We are experiencing a major issue in our organization. Recently, users started getting warning that their user ids are expiring soon each time they logon to check their mail on Lotus Notes. We also noticed that some of the users ID Files have expired.
But when we renewed or recertified any of the expired or expiring ID files, when the users attempt to login they would get the error message below:
"The subject’s public key in the certificate is not the one stored in our ID file for that entry. Check the local log file for details.
Do you want to access the server anyway?"
And when the user clicks on “Yes” button another error message appears as detailed below:
“Server Error: The signature on the certificate was found to be invalid. Check the log file for details.”
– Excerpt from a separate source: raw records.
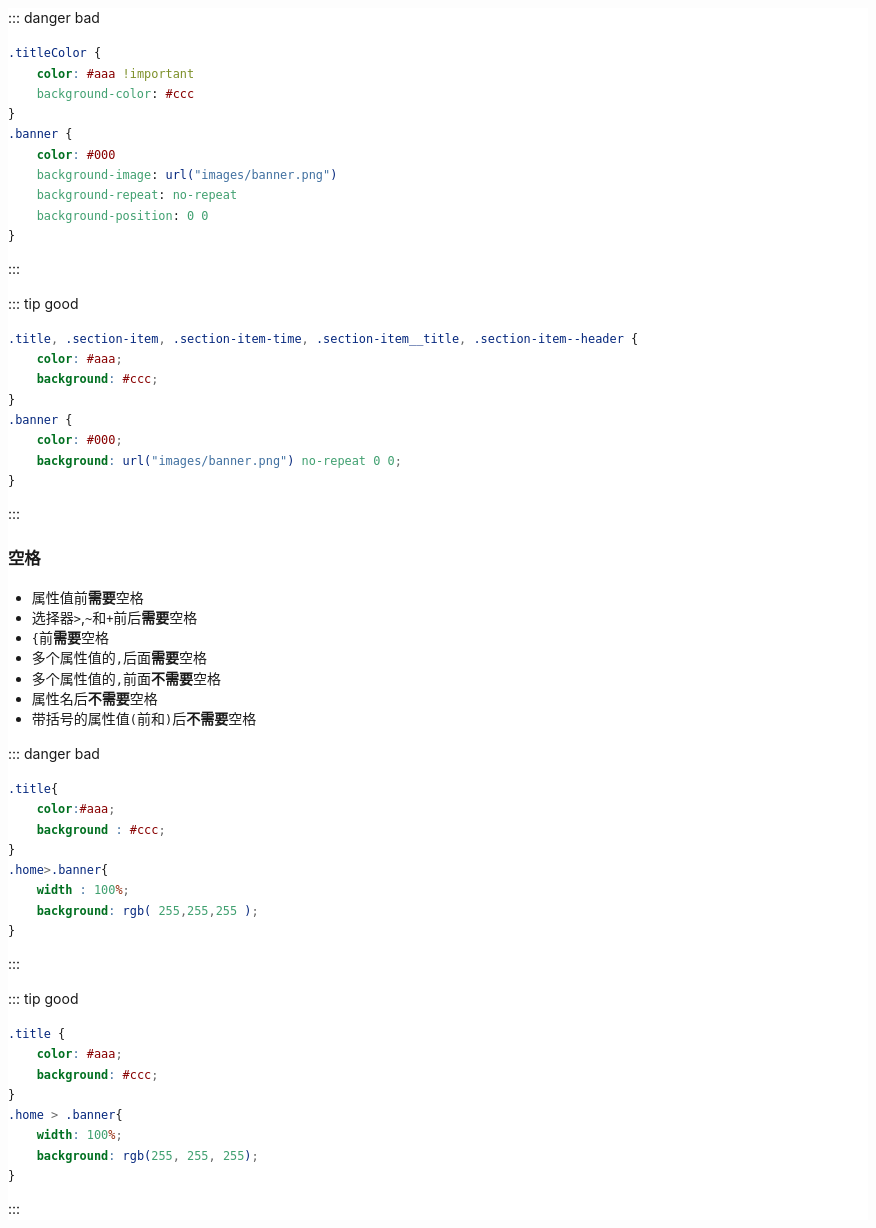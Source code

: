 ::: danger bad
```css
.titleColor {
    color: #aaa !important
    background-color: #ccc
}
.banner {
    color: #000
    background-image: url("images/banner.png")
    background-repeat: no-repeat
    background-position: 0 0
}
```
:::

::: tip good
```css
.title, .section-item, .section-item-time, .section-item__title, .section-item--header {
    color: #aaa;
    background: #ccc;
}
.banner {
    color: #000;
    background: url("images/banner.png") no-repeat 0 0;
}
```
:::

### 空格

- 属性值前**需要**空格
- 选择器`>`,`~`和`+`前后**需要**空格
- `{`前**需要**空格
- 多个属性值的`,`后面**需要**空格
- 多个属性值的`,`前面**不需要**空格
- 属性名后**不需要**空格
- 带括号的属性值`(`前和`)`后**不需要**空格

::: danger bad
```css
.title{
    color:#aaa;
    background : #ccc;
}
.home>.banner{
    width : 100%;
    background: rgb( 255,255,255 );
}
```
:::

::: tip good
```css
.title {
    color: #aaa;
    background: #ccc;
}
.home > .banner{
    width: 100%;
    background: rgb(255, 255, 255);
}
```
:::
And when we check the log file we don’t see any further details other the error messages above.
We don’t know how we can resolve this problem. We have searched the Domino forums and the net but didn’t get much help. Please kindly assist.
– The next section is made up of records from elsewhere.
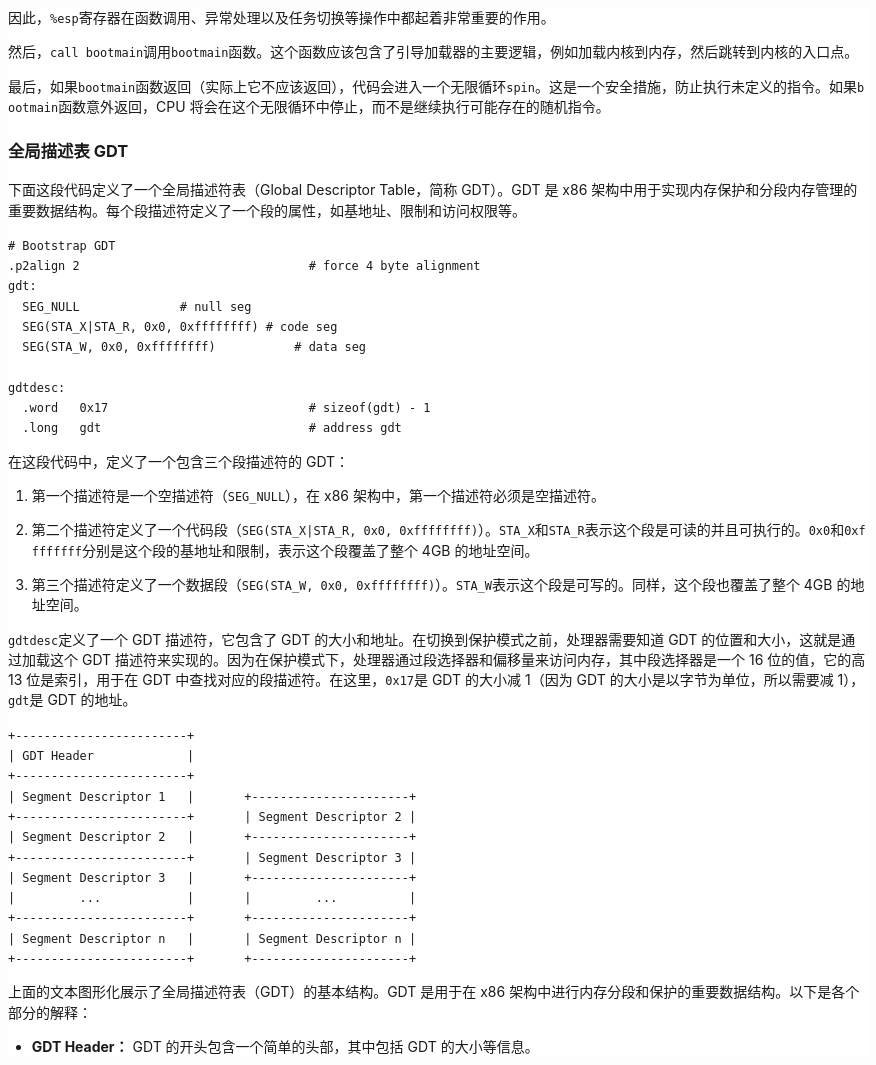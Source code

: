 因此，`%esp`寄存器在函数调用、异常处理以及任务切换等操作中都起着非常重要的作用。

然后，`call bootmain`调用`bootmain`函数。这个函数应该包含了引导加载器的主要逻辑，例如加载内核到内存，然后跳转到内核的入口点。

最后，如果`bootmain`函数返回（实际上它不应该返回），代码会进入一个无限循环`spin`。这是一个安全措施，防止执行未定义的指令。如果`bootmain`函数意外返回，CPU 将会在这个无限循环中停止，而不是继续执行可能存在的随机指令。

### 全局描述表 GDT

下面这段代码定义了一个全局描述符表（Global Descriptor Table，简称 GDT）。GDT 是 x86 架构中用于实现内存保护和分段内存管理的重要数据结构。每个段描述符定义了一个段的属性，如基地址、限制和访问权限等。

```
# Bootstrap GDT
.p2align 2                                # force 4 byte alignment
gdt:
  SEG_NULL				# null seg
  SEG(STA_X|STA_R, 0x0, 0xffffffff)	# code seg
  SEG(STA_W, 0x0, 0xffffffff)	        # data seg

gdtdesc:
  .word   0x17                            # sizeof(gdt) - 1
  .long   gdt                             # address gdt
```

在这段代码中，定义了一个包含三个段描述符的 GDT：

1. 第一个描述符是一个空描述符（`SEG_NULL`），在 x86 架构中，第一个描述符必须是空描述符。

2. 第二个描述符定义了一个代码段（`SEG(STA_X|STA_R, 0x0, 0xffffffff)`）。`STA_X`和`STA_R`表示这个段是可读的并且可执行的。`0x0`和`0xffffffff`分别是这个段的基地址和限制，表示这个段覆盖了整个 4GB 的地址空间。

3. 第三个描述符定义了一个数据段（`SEG(STA_W, 0x0, 0xffffffff)`）。`STA_W`表示这个段是可写的。同样，这个段也覆盖了整个 4GB 的地址空间。

`gdtdesc`定义了一个 GDT 描述符，它包含了 GDT 的大小和地址。在切换到保护模式之前，处理器需要知道 GDT 的位置和大小，这就是通过加载这个 GDT 描述符来实现的。因为在保护模式下，处理器通过段选择器和偏移量来访问内存，其中段选择器是一个 16 位的值，它的高 13 位是索引，用于在 GDT 中查找对应的段描述符。在这里，`0x17`是 GDT 的大小减 1（因为 GDT 的大小是以字节为单位，所以需要减 1），`gdt`是 GDT 的地址。

```
+------------------------+
| GDT Header             |
+------------------------+
| Segment Descriptor 1   |       +----------------------+
+------------------------+       | Segment Descriptor 2 |
| Segment Descriptor 2   |       +----------------------+
+------------------------+       | Segment Descriptor 3 |
| Segment Descriptor 3   |       +----------------------+
|         ...            |       |         ...          |
+------------------------+       +----------------------+
| Segment Descriptor n   |       | Segment Descriptor n |
+------------------------+       +----------------------+
```

上面的文本图形化展示了全局描述符表（GDT）的基本结构。GDT 是用于在 x86 架构中进行内存分段和保护的重要数据结构。以下是各个部分的解释：

- **GDT Header：** GDT 的开头包含一个简单的头部，其中包括 GDT 的大小等信息。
Subject: Sounds like you have public key checking turned on plus out-of-sync certs in the directory
I’d recommend setting public key checking to “log only” and examining your renewal/recertification process. You should never re-register a user and give them a new ID file with the same name – that new ID will have different keys from the old one and lead to a host of problems simliar to the ones that you’ve described. I believe that the Domino Administrator guide walks you through the steps needed to perform the process correctly.
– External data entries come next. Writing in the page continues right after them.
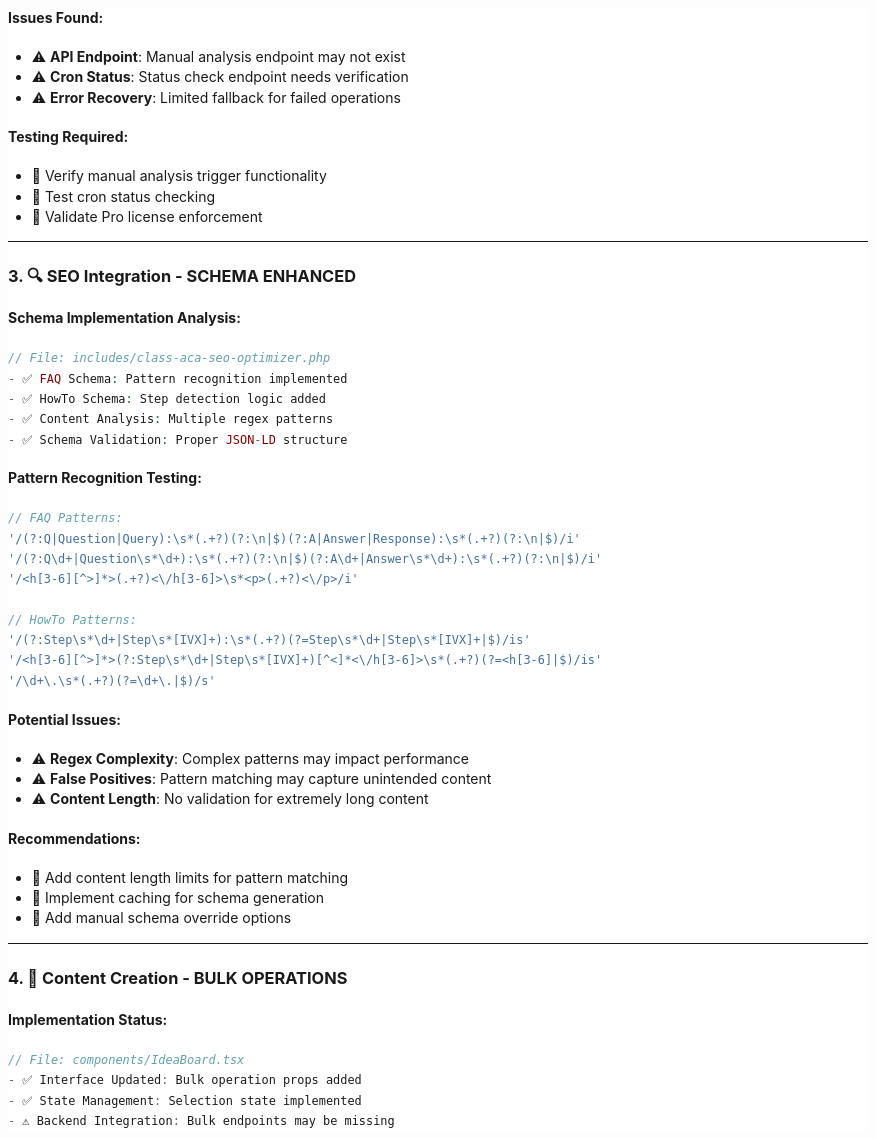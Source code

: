 #### **Issues Found:**
- ⚠️ **API Endpoint**: Manual analysis endpoint may not exist
- ⚠️ **Cron Status**: Status check endpoint needs verification
- ⚠️ **Error Recovery**: Limited fallback for failed operations

#### **Testing Required:**
- 🧪 Verify manual analysis trigger functionality
- 🧪 Test cron status checking
- 🧪 Validate Pro license enforcement

---

### **3. 🔍 SEO Integration - SCHEMA ENHANCED**

#### **Schema Implementation Analysis:**
```php
// File: includes/class-aca-seo-optimizer.php
- ✅ FAQ Schema: Pattern recognition implemented
- ✅ HowTo Schema: Step detection logic added
- ✅ Content Analysis: Multiple regex patterns
- ✅ Schema Validation: Proper JSON-LD structure
```

#### **Pattern Recognition Testing:**
```php
// FAQ Patterns:
'/(?:Q|Question|Query):\s*(.+?)(?:\n|$)(?:A|Answer|Response):\s*(.+?)(?:\n|$)/i'
'/(?:Q\d+|Question\s*\d+):\s*(.+?)(?:\n|$)(?:A\d+|Answer\s*\d+):\s*(.+?)(?:\n|$)/i'
'/<h[3-6][^>]*>(.+?)<\/h[3-6]>\s*<p>(.+?)<\/p>/i'

// HowTo Patterns:
'/(?:Step\s*\d+|Step\s*[IVX]+):\s*(.+?)(?=Step\s*\d+|Step\s*[IVX]+|$)/is'
'/<h[3-6][^>]*>(?:Step\s*\d+|Step\s*[IVX]+)[^<]*<\/h[3-6]>\s*(.+?)(?=<h[3-6]|$)/is'
'/\d+\.\s*(.+?)(?=\d+\.|$)/s'
```

#### **Potential Issues:**
- ⚠️ **Regex Complexity**: Complex patterns may impact performance
- ⚠️ **False Positives**: Pattern matching may capture unintended content
- ⚠️ **Content Length**: No validation for extremely long content

#### **Recommendations:**
- 🔧 Add content length limits for pattern matching
- 🔧 Implement caching for schema generation
- 🔧 Add manual schema override options

---

### **4. 📝 Content Creation - BULK OPERATIONS**

#### **Implementation Status:**
```typescript
// File: components/IdeaBoard.tsx
- ✅ Interface Updated: Bulk operation props added
- ✅ State Management: Selection state implemented
- ⚠️ Backend Integration: Bulk endpoints may be missing
```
Subject: RE: Sounds like you have public key checking turned on plus out-of-sync certs in the directory
Hi Dave,
Thanks a lot for your response to my post. Please can you elaborate more on what you wrote i.e
“You should never re-register a user and give them a new ID file with the same name – that new ID will have different keys from the old one and lead to a host of problems similar to the ones that you’ve described.”
Again, how do I set public key checking to “log only”? Have searched the Administrator help but couldn’t see any documentation on that.
The admin help explains how to register new users and how to recertify or rename existing users. Re-registering an existing user generates a new ID file for the user with new keys that are, by definitioin, different from the old keys. This prevents the re-registered user from using their new ID file to access any of their old encrypted documents or locally encrypted databases, as well as desynchronizing all sorts of information.
Starting in 8.0, public key checking can be configured to only log mismatches. Check out the admin help, or experiment for yourself – it’s in the server doc under the security tab in the “security settings” section – “Compare public keys”.